To be honest, this isn't really much of a hack. There are far more complicated things that can be done.
As for my story, it's pretty simple. I never liked limits, and I had a lot of people trying to impose them on me.
The earliest hack I can remember was sitting in the nursery at church. I would have been 5-6-ish years old at the time. My mother was in the choir, and I was bored, so I wandered around. The toys were stored in a cabinet, locked with a Master combination lock. I spent a fair amount of time manipulating it - feeling the mechanism out, finding the sticking points, getting a feel for where it would stick if the shackle was pulled on. I got it open by feel.
After that, I moved on to other things, like improvised picks with paperclips for my parent's filing cabinets. I discovered that cheap bike locks like this have a bit of wiggle on their dials when they are loose on the correct number.

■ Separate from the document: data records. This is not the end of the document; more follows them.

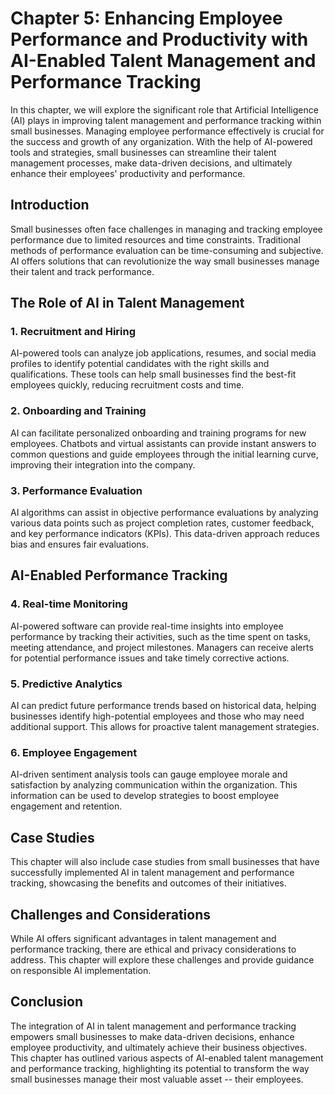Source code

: Chapter 5: Enhancing Employee Performance and Productivity with AI-Enabled Talent Management and Performance Tracking
=====================================================================================================================

In this chapter, we will explore the significant role that Artificial Intelligence (AI) plays in improving talent management and performance tracking within small businesses. Managing employee performance effectively is crucial for the success and growth of any organization. With the help of AI-powered tools and strategies, small businesses can streamline their talent management processes, make data-driven decisions, and ultimately enhance their employees' productivity and performance.

Introduction
------------

Small businesses often face challenges in managing and tracking employee performance due to limited resources and time constraints. Traditional methods of performance evaluation can be time-consuming and subjective. AI offers solutions that can revolutionize the way small businesses manage their talent and track performance.

The Role of AI in Talent Management
-----------------------------------

### 1. **Recruitment and Hiring**

AI-powered tools can analyze job applications, resumes, and social media profiles to identify potential candidates with the right skills and qualifications. These tools can help small businesses find the best-fit employees quickly, reducing recruitment costs and time.

### 2. **Onboarding and Training**

AI can facilitate personalized onboarding and training programs for new employees. Chatbots and virtual assistants can provide instant answers to common questions and guide employees through the initial learning curve, improving their integration into the company.

### 3. **Performance Evaluation**

AI algorithms can assist in objective performance evaluations by analyzing various data points such as project completion rates, customer feedback, and key performance indicators (KPIs). This data-driven approach reduces bias and ensures fair evaluations.

AI-Enabled Performance Tracking
-------------------------------

### 4. **Real-time Monitoring**

AI-powered software can provide real-time insights into employee performance by tracking their activities, such as the time spent on tasks, meeting attendance, and project milestones. Managers can receive alerts for potential performance issues and take timely corrective actions.

### 5. **Predictive Analytics**

AI can predict future performance trends based on historical data, helping businesses identify high-potential employees and those who may need additional support. This allows for proactive talent management strategies.

### 6. **Employee Engagement**

AI-driven sentiment analysis tools can gauge employee morale and satisfaction by analyzing communication within the organization. This information can be used to develop strategies to boost employee engagement and retention.

Case Studies
------------

This chapter will also include case studies from small businesses that have successfully implemented AI in talent management and performance tracking, showcasing the benefits and outcomes of their initiatives.

Challenges and Considerations
-----------------------------

While AI offers significant advantages in talent management and performance tracking, there are ethical and privacy considerations to address. This chapter will explore these challenges and provide guidance on responsible AI implementation.

Conclusion
----------

The integration of AI in talent management and performance tracking empowers small businesses to make data-driven decisions, enhance employee productivity, and ultimately achieve their business objectives. This chapter has outlined various aspects of AI-enabled talent management and performance tracking, highlighting its potential to transform the way small businesses manage their most valuable asset -- their employees.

The school district I was at was poor. The classrooms all had Apple IIs, so I was able to break out and mess around with ProDOS. Later, I convinced my grandparents to give me an old 8086 clone (Cordata 2MHz) they had sitting around and my family purchased a CompuAdd 286. It had a graphical interface of sorts (ASCII art).

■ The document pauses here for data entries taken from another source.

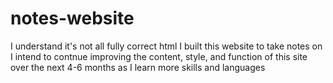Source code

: # notes-website

I understand it's not all fully correct html
I built this website to take notes on
I intend to contnue improving the content, style, and function of this site over the next 4-6 months as I learn more skills and languages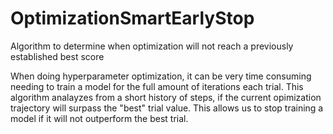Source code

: # OptimizationSmartEarlyStop
Algorithm to determine when optimization will not reach a previously established best score

When doing hyperparameter optimization, it can be very time consuming needing to train a model for the full amount of iterations each trial. This algorithm analayzes from a short history of steps, if the current opimization trajectory will surpass the "best" trial value. This allows us to stop training a model if it will not outperform the best trial.
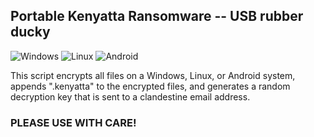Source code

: ## Portable Kenyatta Ransomware -- USB rubber ducky 

![Windows](https://img.shields.io/badge/Windows-0078D6?style=for-the-badge&logo=windows&logoColor=white) ![Linux](https://img.shields.io/badge/Linux-FCC624?style=for-the-badge&logo=linux&logoColor=black) ![Android](https://img.shields.io/badge/Android-3DDC84?style=for-the-badge&logo=android&logoColor=white)

  This script encrypts all files on a Windows, Linux, or Android system, 
  appends ".kenyatta" to the encrypted files, 
  and generates a random decryption key that is sent to a clandestine email address.

### PLEASE USE WITH CARE!
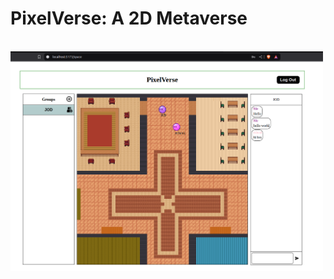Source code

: <h1><strong>PixelVerse</strong>: A 2D Metaverse</h1>

<br>
<img src="https://github.com/Firoar/PixelVerse/blob/main/app/client/public/snap-shot.png" width="500" alt="Sneak peek of PixelVerse"/>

Sometimes my games would drop me to a dos prompt, and I asked my parents why. Their answer, which sticks with me to this day, was one of the defining moments in my life. They told me not to worry about it, that I didn't need to know. They told me to simply type "dosshell" (to get back to this menu). I made it my personal crusade to know what was going on.

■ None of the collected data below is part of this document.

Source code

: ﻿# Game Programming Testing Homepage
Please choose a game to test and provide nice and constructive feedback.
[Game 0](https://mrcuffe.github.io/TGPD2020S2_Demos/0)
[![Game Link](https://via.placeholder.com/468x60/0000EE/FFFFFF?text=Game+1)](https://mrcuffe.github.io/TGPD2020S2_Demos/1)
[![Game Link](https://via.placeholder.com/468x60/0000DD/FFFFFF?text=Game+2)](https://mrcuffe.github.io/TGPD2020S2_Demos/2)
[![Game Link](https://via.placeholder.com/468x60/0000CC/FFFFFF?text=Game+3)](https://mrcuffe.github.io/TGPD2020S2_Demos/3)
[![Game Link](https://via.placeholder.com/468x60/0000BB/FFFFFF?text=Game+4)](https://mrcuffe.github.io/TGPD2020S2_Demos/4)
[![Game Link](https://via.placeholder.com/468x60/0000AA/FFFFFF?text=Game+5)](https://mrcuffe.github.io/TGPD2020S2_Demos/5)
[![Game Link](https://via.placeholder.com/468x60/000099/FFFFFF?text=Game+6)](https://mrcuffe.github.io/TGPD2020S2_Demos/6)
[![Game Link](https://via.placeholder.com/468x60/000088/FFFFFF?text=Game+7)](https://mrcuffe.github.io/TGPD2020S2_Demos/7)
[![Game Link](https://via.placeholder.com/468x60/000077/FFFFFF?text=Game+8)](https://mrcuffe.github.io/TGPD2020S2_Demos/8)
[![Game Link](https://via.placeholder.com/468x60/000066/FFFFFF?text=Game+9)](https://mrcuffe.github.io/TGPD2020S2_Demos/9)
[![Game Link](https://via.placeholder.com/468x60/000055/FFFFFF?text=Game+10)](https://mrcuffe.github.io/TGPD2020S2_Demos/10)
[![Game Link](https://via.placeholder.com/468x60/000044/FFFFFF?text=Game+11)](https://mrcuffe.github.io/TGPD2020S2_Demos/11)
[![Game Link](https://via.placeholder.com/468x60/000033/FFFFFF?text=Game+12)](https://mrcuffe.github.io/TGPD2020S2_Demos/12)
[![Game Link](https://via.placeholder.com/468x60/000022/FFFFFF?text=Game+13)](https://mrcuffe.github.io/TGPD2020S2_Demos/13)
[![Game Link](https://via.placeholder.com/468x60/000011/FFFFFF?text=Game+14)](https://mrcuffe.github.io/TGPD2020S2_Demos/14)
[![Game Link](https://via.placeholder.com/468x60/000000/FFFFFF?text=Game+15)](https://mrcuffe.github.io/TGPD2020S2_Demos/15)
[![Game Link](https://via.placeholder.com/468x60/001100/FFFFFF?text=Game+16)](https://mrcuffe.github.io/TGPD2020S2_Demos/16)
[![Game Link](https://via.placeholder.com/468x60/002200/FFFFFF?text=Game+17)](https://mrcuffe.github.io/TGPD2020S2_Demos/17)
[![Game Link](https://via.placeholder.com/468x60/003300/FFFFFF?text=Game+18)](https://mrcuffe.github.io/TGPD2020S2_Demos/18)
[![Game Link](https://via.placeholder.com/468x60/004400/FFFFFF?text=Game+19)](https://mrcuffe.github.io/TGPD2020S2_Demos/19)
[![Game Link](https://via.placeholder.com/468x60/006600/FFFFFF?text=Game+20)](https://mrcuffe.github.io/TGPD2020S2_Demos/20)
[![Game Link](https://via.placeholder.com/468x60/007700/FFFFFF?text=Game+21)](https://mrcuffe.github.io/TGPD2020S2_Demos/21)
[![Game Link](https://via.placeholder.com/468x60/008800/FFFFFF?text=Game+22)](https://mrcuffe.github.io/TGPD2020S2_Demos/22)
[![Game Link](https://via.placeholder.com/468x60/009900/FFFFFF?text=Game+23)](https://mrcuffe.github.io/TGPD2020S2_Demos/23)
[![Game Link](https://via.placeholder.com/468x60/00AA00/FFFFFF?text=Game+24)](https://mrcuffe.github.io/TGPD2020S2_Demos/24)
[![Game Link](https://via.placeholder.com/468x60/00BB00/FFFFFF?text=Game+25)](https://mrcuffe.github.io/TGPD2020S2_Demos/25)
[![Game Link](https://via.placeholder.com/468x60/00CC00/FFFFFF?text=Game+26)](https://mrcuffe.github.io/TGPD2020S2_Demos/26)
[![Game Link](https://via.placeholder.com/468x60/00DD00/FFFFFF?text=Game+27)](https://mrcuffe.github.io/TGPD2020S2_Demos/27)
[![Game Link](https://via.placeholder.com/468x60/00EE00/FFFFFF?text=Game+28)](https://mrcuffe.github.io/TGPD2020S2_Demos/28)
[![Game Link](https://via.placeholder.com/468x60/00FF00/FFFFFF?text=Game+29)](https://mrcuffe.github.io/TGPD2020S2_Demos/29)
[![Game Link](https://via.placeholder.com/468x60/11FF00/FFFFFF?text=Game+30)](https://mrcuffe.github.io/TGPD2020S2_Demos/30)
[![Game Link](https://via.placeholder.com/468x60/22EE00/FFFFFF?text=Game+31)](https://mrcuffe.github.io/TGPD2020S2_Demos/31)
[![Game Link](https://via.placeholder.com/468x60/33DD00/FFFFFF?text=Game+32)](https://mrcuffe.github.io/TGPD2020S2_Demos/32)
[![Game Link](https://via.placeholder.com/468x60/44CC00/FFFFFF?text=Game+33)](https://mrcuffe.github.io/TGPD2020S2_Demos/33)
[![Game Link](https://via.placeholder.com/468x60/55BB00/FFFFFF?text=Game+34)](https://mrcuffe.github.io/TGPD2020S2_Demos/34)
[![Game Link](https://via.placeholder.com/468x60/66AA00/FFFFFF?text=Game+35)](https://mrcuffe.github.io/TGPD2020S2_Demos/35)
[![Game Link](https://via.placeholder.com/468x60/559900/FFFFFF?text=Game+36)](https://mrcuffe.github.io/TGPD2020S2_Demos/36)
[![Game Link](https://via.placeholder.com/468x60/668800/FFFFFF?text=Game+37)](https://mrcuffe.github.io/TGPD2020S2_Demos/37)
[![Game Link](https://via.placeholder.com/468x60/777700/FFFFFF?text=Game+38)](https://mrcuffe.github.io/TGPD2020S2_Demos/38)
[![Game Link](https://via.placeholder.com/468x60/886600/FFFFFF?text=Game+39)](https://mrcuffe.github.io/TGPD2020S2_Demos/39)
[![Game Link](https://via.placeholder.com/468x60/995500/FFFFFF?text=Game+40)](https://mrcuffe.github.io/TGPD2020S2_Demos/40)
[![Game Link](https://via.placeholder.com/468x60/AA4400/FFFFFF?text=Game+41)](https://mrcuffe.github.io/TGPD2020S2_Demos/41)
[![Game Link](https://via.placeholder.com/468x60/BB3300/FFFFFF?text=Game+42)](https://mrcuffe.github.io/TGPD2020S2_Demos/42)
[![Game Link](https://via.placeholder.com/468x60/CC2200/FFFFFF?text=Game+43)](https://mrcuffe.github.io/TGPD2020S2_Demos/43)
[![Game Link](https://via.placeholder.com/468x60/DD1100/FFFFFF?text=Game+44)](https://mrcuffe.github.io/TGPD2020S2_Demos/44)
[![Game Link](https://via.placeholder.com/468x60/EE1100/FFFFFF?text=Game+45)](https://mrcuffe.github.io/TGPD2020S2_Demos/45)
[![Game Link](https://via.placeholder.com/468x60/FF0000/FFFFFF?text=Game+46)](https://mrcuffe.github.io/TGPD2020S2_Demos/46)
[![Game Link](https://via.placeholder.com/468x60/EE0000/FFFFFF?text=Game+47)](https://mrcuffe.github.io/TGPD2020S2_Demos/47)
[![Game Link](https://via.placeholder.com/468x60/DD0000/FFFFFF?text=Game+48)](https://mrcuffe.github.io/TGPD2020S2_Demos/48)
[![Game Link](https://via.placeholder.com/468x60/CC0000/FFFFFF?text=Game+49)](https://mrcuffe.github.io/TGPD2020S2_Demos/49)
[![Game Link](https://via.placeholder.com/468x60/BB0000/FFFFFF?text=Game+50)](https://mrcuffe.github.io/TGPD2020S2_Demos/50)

I started to collect DOS manuals and editions. PC DOS. MS DOS. Every version I could get my hands on. I saved up money to buy DOS manuals. I asked for them for birthday presents. I learned to use the terminal, and looked at the programs that came with them. DOS 2.11 (for example) had some neat TSRs and would play synthesized music, which I thought was awesome. They were written in BASIC. I started looking at other BASIC programs - grabbing old copies of 321 contact magazine (which had a basic program in each issue). My mother had a BASIC guide that she had of her own - I started modifying things, changing them. It became a bit of an obsession.
My parents tried to reign me in a bit, buying a piece of security software to lock me out without permission. I stayed up late that night, snuck down, bypassed the password and system (Direct Access 5.1), wrote a note about how I did it and went to bed.
The internet opened up my horizons a bit. Before, I was on my own - now I had access to information, to hardware I couldn't get access to.